# [Instructions for the task]
Out of the lines below, please list those that hold the string "modern".

# [Supplied records]
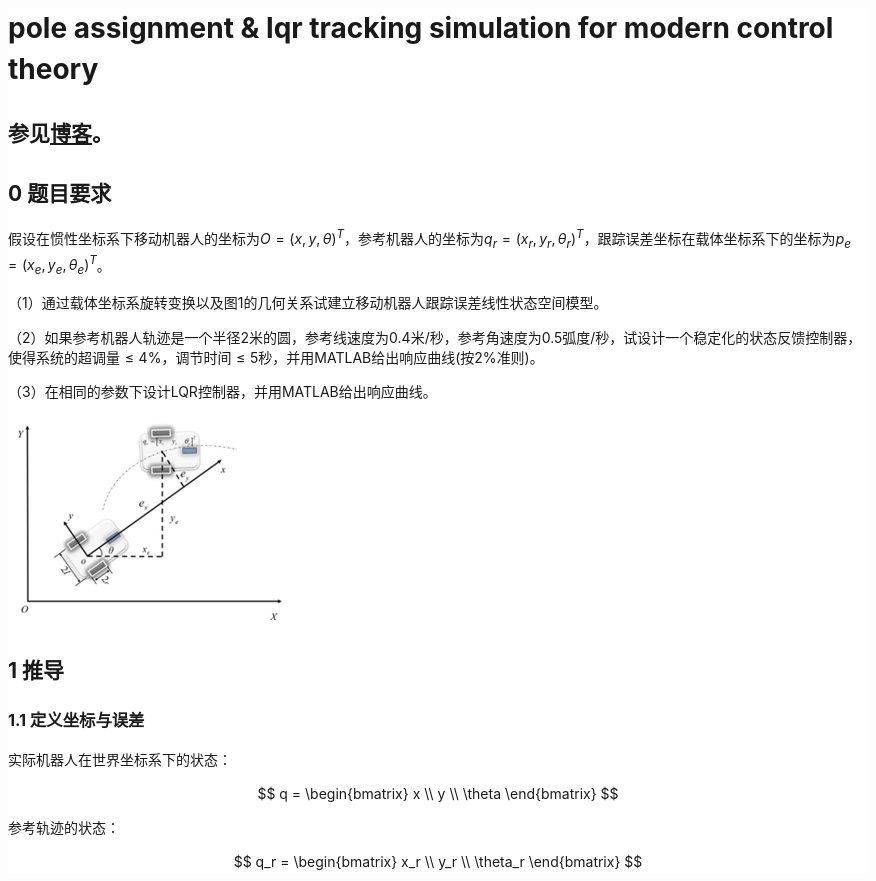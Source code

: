 
# pole assignment & lqr tracking simulation for modern control theory

参见[博客](https://symc.wang/2025/06/04/pole-assignment-lqr-tracking-simulation-for-modern-control-theory/)。
---

## 0 题目要求

假设在惯性坐标系下移动机器人的坐标为$O=(x,y,θ)^T$，参考机器人的坐标为$q_r=(x_r,y_r,θ_r)^T$，跟踪误差坐标在载体坐标系下的坐标为$p_e=(x_e,y_e,θ_e)^T$。  

（1）通过载体坐标系旋转变换以及图1的几何关系试建立移动机器人跟踪误差线性状态空间模型。  

（2）如果参考机器人轨迹是一个半径$2$米的圆，参考线速度为$0.4$米/秒，参考角速度为$0.5$弧度/秒，试设计一个稳定化的状态反馈控制器，使得系统的超调量$\le 4 \%$，调节时间$\le5$秒，并用MATLAB给出响应曲线(按$2\%$准则)。  

（3）在相同的参数下设计LQR控制器，并用MATLAB给出响应曲线。  

![图1](/img/model.png)

## 1 推导

### 1.1 定义坐标与误差

实际机器人在世界坐标系下的状态：  

$$
q = \begin{bmatrix}
x \\
y \\
\theta
\end{bmatrix}
$$

参考轨迹的状态：  

$$
q_r = \begin{bmatrix}
x_r \\
y_r \\
\theta_r
\end{bmatrix}
$$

# [Written response]
# pole assignment & lqr tracking simulation for modern control theory
参见[博客](https://symc.wang/2025/06/04/pole-assignment-lqr-tracking-simulation-for-modern-control-theory/)。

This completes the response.